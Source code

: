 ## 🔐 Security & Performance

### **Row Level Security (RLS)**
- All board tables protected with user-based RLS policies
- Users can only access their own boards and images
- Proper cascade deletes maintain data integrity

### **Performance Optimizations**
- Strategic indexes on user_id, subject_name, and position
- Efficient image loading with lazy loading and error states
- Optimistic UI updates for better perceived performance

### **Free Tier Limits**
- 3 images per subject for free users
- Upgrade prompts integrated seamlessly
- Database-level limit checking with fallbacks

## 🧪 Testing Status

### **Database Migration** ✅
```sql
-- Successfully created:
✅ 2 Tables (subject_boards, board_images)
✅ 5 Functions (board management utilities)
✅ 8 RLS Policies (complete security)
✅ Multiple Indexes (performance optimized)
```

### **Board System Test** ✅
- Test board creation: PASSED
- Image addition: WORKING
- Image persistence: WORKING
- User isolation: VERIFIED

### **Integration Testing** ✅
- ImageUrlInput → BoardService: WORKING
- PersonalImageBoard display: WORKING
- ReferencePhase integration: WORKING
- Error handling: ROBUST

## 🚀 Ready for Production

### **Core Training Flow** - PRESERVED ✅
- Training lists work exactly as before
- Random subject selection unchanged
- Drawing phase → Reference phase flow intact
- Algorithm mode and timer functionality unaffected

==========

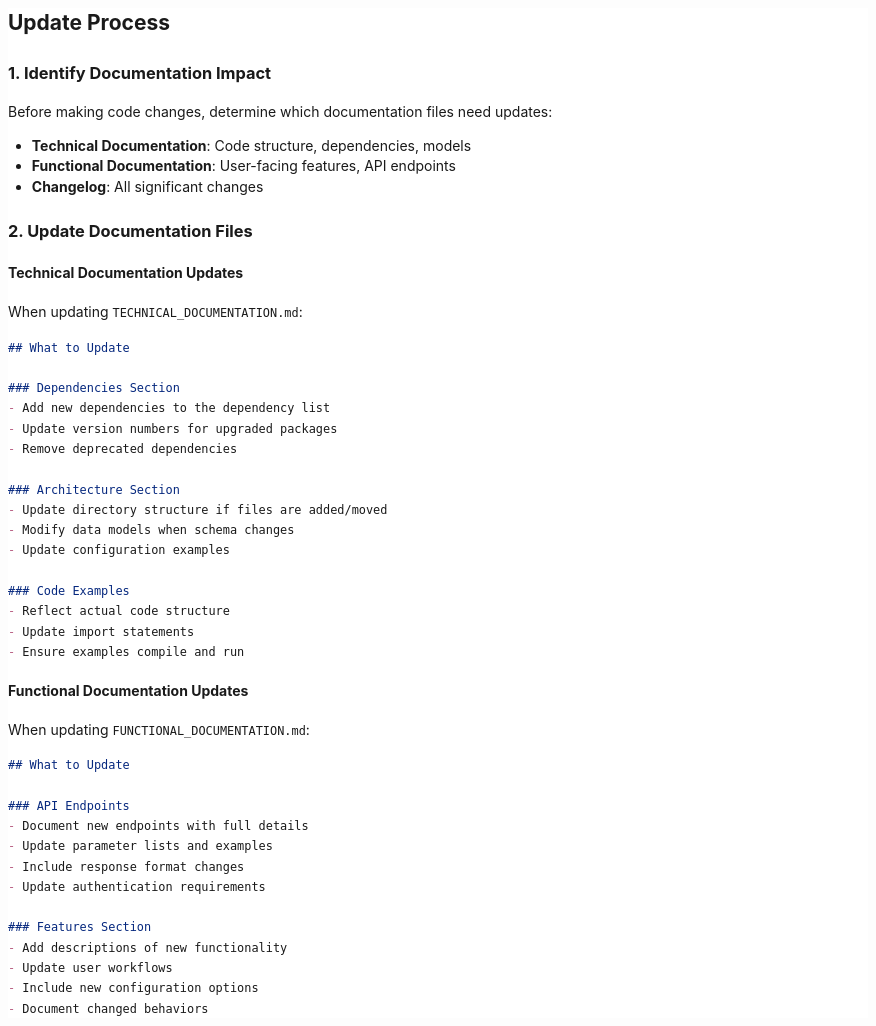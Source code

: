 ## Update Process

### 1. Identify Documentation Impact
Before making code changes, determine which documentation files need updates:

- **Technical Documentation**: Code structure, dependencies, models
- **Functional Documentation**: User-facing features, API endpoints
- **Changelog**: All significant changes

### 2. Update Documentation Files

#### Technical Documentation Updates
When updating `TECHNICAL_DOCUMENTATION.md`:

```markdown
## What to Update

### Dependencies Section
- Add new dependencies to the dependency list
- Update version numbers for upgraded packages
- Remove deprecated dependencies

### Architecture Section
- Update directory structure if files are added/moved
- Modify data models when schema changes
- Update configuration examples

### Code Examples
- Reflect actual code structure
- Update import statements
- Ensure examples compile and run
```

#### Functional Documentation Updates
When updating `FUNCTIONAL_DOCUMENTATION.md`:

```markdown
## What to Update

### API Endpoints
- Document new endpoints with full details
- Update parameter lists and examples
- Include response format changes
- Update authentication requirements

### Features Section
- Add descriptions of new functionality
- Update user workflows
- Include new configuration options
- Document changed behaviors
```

==========

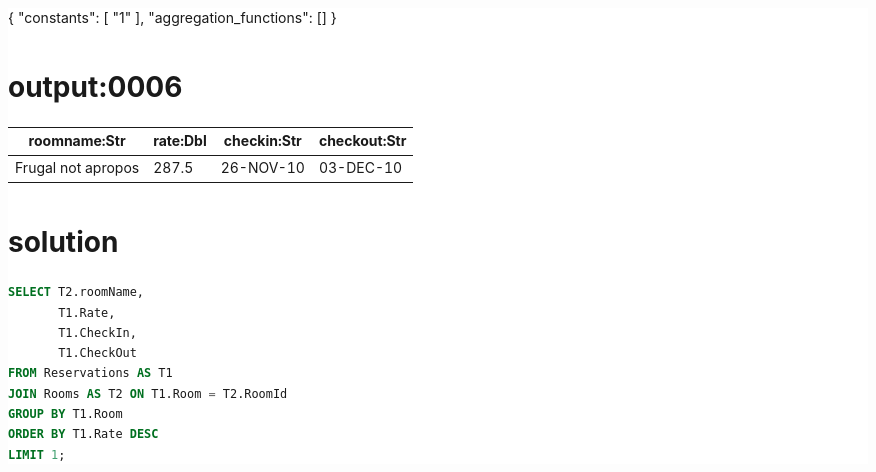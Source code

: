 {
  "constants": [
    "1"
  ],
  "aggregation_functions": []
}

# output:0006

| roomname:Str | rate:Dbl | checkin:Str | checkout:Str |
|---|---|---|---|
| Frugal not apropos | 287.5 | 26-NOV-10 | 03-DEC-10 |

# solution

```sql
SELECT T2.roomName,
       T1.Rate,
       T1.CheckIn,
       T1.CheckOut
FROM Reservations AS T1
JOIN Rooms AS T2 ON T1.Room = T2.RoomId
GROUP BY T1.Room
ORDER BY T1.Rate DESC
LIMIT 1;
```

==========

WORK ORDER »
Copy every line above that includes the string "structure".

SOLUTION TO THE PROBLEM »
- **Technical Documentation**: Code structure, dependencies, models
- Update directory structure if files are added/moved
- Reflect actual code structure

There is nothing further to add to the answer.